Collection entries
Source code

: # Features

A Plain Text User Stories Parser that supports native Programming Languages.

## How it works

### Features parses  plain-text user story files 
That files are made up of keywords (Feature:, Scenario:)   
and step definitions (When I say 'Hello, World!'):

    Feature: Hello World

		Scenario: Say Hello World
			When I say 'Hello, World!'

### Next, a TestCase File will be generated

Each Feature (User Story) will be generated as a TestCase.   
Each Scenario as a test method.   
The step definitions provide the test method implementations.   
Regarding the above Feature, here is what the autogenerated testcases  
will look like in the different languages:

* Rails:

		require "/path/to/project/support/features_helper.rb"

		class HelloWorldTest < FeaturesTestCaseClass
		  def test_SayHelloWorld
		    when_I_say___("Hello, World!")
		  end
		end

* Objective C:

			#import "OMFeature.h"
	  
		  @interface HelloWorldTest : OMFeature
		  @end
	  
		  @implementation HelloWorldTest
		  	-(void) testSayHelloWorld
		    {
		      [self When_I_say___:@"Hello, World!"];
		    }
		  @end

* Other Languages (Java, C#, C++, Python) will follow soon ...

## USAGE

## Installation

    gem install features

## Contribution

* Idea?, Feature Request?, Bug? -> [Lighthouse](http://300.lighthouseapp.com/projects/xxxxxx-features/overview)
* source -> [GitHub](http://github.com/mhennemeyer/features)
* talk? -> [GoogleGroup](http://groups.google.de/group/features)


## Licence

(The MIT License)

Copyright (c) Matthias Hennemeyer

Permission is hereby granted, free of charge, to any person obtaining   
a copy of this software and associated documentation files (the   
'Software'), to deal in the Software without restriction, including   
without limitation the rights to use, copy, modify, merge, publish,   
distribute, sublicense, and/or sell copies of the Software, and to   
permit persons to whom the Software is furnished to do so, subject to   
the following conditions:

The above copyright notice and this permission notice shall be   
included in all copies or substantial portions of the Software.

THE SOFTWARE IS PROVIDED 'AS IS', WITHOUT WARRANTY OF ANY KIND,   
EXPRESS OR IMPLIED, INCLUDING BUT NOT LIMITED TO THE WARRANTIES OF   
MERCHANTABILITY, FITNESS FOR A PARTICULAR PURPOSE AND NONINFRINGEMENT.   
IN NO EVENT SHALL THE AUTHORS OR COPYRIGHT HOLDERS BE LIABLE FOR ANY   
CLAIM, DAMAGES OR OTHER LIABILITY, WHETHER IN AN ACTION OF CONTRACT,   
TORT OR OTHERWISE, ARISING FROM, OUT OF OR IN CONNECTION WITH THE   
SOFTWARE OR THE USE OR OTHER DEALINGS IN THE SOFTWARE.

**Exercise aim:** Reproduce the lines from the one with "EXPRESS OR IMPLIED, INCLUDING" to the end of the data exactly, leaving out every earlier line.

**Written answer:**
EXPRESS OR IMPLIED, INCLUDING BUT NOT LIMITED TO THE WARRANTIES OF   
MERCHANTABILITY, FITNESS FOR A PARTICULAR PURPOSE AND NONINFRINGEMENT.   
IN NO EVENT SHALL THE AUTHORS OR COPYRIGHT HOLDERS BE LIABLE FOR ANY   
CLAIM, DAMAGES OR OTHER LIABILITY, WHETHER IN AN ACTION OF CONTRACT,   
TORT OR OTHERWISE, ARISING FROM, OUT OF OR IN CONNECTION WITH THE   
SOFTWARE OR THE USE OR OTHER DEALINGS IN THE SOFTWARE.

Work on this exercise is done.